[Start of Attachment]

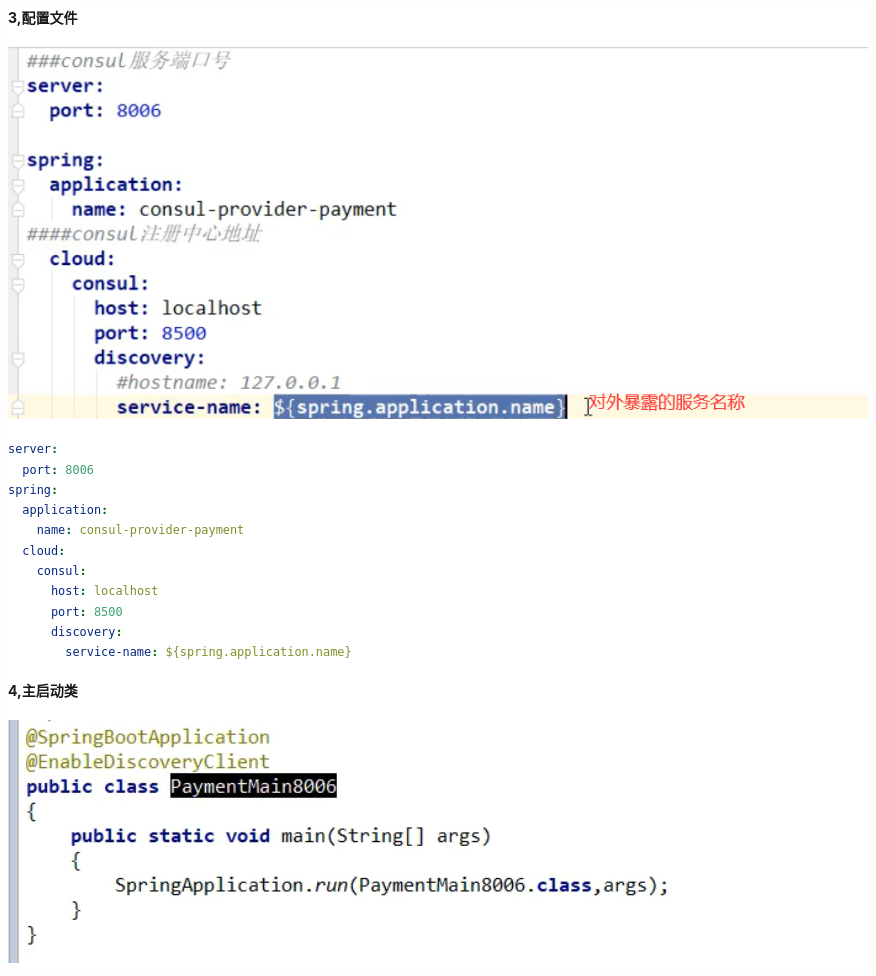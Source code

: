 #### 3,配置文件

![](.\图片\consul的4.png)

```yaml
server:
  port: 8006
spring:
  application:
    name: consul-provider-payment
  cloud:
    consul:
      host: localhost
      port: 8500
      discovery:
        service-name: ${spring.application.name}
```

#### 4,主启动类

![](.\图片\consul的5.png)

[End of Attachment]

**Work request**:
Every line that holds the word "name" should be copied from the records above.

**Task result**:
    name: consul-provider-payment
        service-name: ${spring.application.name}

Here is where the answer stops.